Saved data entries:
*** Begin section ***
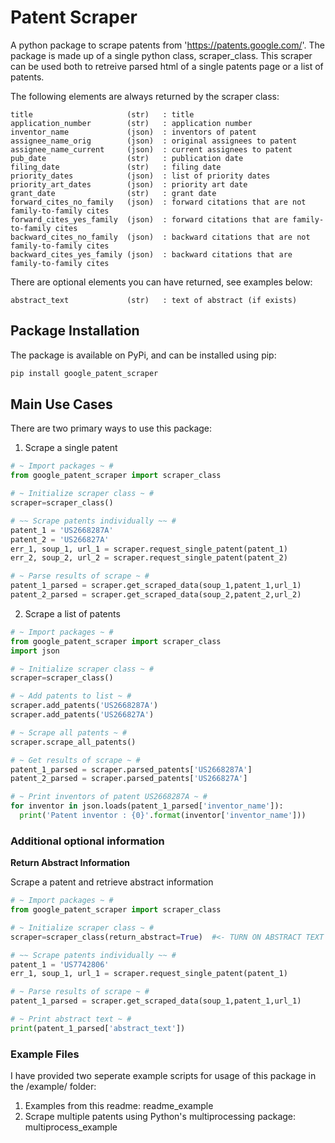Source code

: # Patent Scraper
A python package to scrape patents from 'https://patents.google.com/'. The package is made up of a single python class, scraper_class. This scraper can be used both to retreive parsed html of a single patents page or a list of patents.

The following elements are always returned by the scraper class:

    title                     (str)   : title
    application_number        (str)   : application number
    inventor_name             (json)  : inventors of patent 
    assignee_name_orig        (json)  : original assignees to patent
    assignee_name_current     (json)  : current assignees to patent
    pub_date                  (str)   : publication date
    filing_date               (str)   : filing date
    priority_dates            (json)  : list of priority dates
    priority_art_dates        (json)  : priority art date
    grant_date                (str)   : grant date
    forward_cites_no_family   (json)  : forward citations that are not family-to-family cites
    forward_cites_yes_family  (json)  : forward citations that are family-to-family cites
    backward_cites_no_family  (json)  : backward citations that are not family-to-family cites
    backward_cites_yes_family (json)  : backward citations that are family-to-family cites
    
 There are optional elements you can have returned, see examples below:
 
    abstract_text             (str)   : text of abstract (if exists)       

## Package Installation
The package is available on PyPi, and can be installed using pip:

```python
pip install google_patent_scraper
```

## Main Use Cases

There are two primary ways to use this package:
1. Scrape a single patent

``` python
# ~ Import packages ~ #
from google_patent_scraper import scraper_class

# ~ Initialize scraper class ~ #
scraper=scraper_class() 

# ~~ Scrape patents individually ~~ #
patent_1 = 'US2668287A'
patent_2 = 'US266827A'
err_1, soup_1, url_1 = scraper.request_single_patent(patent_1)
err_2, soup_2, url_2 = scraper.request_single_patent(patent_2)

# ~ Parse results of scrape ~ #
patent_1_parsed = scraper.get_scraped_data(soup_1,patent_1,url_1)
patent_2_parsed = scraper.get_scraped_data(soup_2,patent_2,url_2)
```

2. Scrape a list of patents

```python
# ~ Import packages ~ #
from google_patent_scraper import scraper_class
import json

# ~ Initialize scraper class ~ #
scraper=scraper_class()

# ~ Add patents to list ~ #
scraper.add_patents('US2668287A')
scraper.add_patents('US266827A')

# ~ Scrape all patents ~ #
scraper.scrape_all_patents()

# ~ Get results of scrape ~ #
patent_1_parsed = scraper.parsed_patents['US2668287A']
patent_2_parsed = scraper.parsed_patents['US266827A']

# ~ Print inventors of patent US2668287A ~ #
for inventor in json.loads(patent_1_parsed['inventor_name']):
  print('Patent inventor : {0}'.format(inventor['inventor_name']))
```

### Additional optional information

__Return Abstract Information__

Scrape a patent and retrieve abstract information

``` python
# ~ Import packages ~ #
from google_patent_scraper import scraper_class

# ~ Initialize scraper class ~ #
scraper=scraper_class(return_abstract=True)  #<- TURN ON ABSTRACT TEXT  

# ~~ Scrape patents individually ~~ #
patent_1 = 'US7742806'
err_1, soup_1, url_1 = scraper.request_single_patent(patent_1)

# ~ Parse results of scrape ~ #
patent_1_parsed = scraper.get_scraped_data(soup_1,patent_1,url_1)

# ~ Print abstract text ~ #
print(patent_1_parsed['abstract_text'])
```


### Example Files

I have provided two seperate example scripts for usage of this package in the /example/ folder:
  1. Examples from this readme: readme_example
  2. Scrape multiple patents using Python's multiprocessing package: multiprocess_example

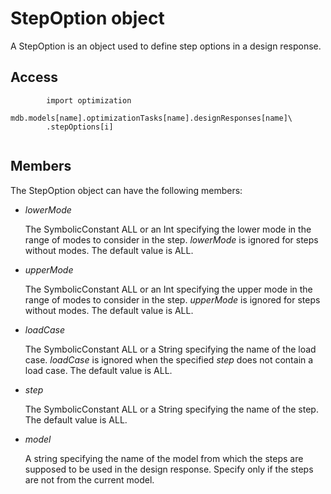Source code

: # StepOption object

A StepOption is an object used to define step options in a design response.

## Access

```
        import optimization
        mdb.models[name].optimizationTasks[name].designResponses[name]\
        .stepOptions[i]
      
```

## Members

The StepOption object can have the following members:

- *lowerMode*

  The SymbolicConstant ALL or an Int specifying the lower mode in the range of modes to consider in the step. *lowerMode* is ignored for steps without modes. The default value is ALL.

- *upperMode*

  The SymbolicConstant ALL or an Int specifying the upper mode in the range of modes to consider in the step. *upperMode* is ignored for steps without modes. The default value is ALL.

- *loadCase*

  The SymbolicConstant ALL or a String specifying the name of the load case. *loadCase* is ignored when the specified *step* does not contain a load case. The default value is ALL.

- *step*

  The SymbolicConstant ALL or a String specifying the name of the step. The default value is ALL.

- *model*

  A string specifying the name of the model from which the steps are supposed to be used in the design response. Specify only if the steps are not from the current model.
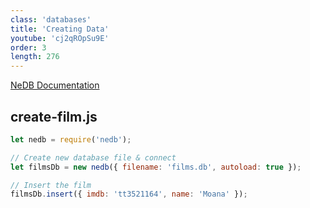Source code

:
 ```yaml
---
class: 'databases'
title: 'Creating Data'
youtube: 'cj2qROpSu9E'
order: 3
length: 276
---
```


[NeDB Documentation](https://github.com/louischatriot/nedb)

## create-film.js

```js
let nedb = require('nedb');

// Create new database file & connect
let filmsDb = new nedb({ filename: 'films.db', autoload: true });

// Insert the film
filmsDb.insert({ imdb: 'tt3521164', name: 'Moana' });
```

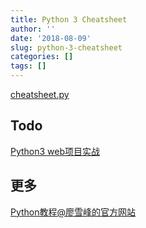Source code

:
 ```yaml
---
title: Python 3 Cheatsheet
author: ''
date: '2018-08-09'
slug: python-3-cheatsheet
categories: []
tags: []
---
```




[cheatsheet.py](https://gist.github.com/dean33/e03e636b886c42c7a2cd1a504a734df8)


## Todo ##

[Python3 web项目实战](https://www.liaoxuefeng.com/wiki/0014316089557264a6b348958f449949df42a6d3a2e542c000/001432170876125c96f6cc10717484baea0c6da9bee2be4000)


## 更多 ##

[Python教程@廖雪峰的官方网站](https://www.liaoxuefeng.com/wiki/0014316089557264a6b348958f449949df42a6d3a2e542c000)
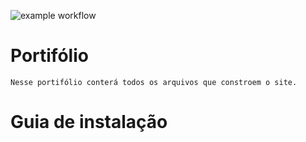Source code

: ![example workflow](https://github.com/GuilhLopes/portf-lio-/actions/workflows/testes.yml/badge.svg)

# Portifólio
```
Nesse portifólio conterá todos os arquivos que constroem o site.
```
# Guia de instalação
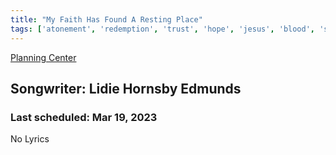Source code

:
 ```yaml
---
title: "My Faith Has Found A Resting Place"
tags: ['atonement', 'redemption', 'trust', 'hope', 'jesus', 'blood', 'salvation', 'love', 'faith']
---
```


[Planning Center](https://services.planningcenteronline.com/songs/23961401)

## Songwriter: Lidie Hornsby Edmunds
### Last scheduled: Mar 19, 2023          

No Lyrics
*** End section ***
About this task: For every line in the data above that has the string "current", return that line.

Exercise output:
    assignee_name_current     (json)  : current assignees to patent
  A string specifying the name of the model from which the steps are supposed to be used in the design response. Specify only if the steps are not from the current model.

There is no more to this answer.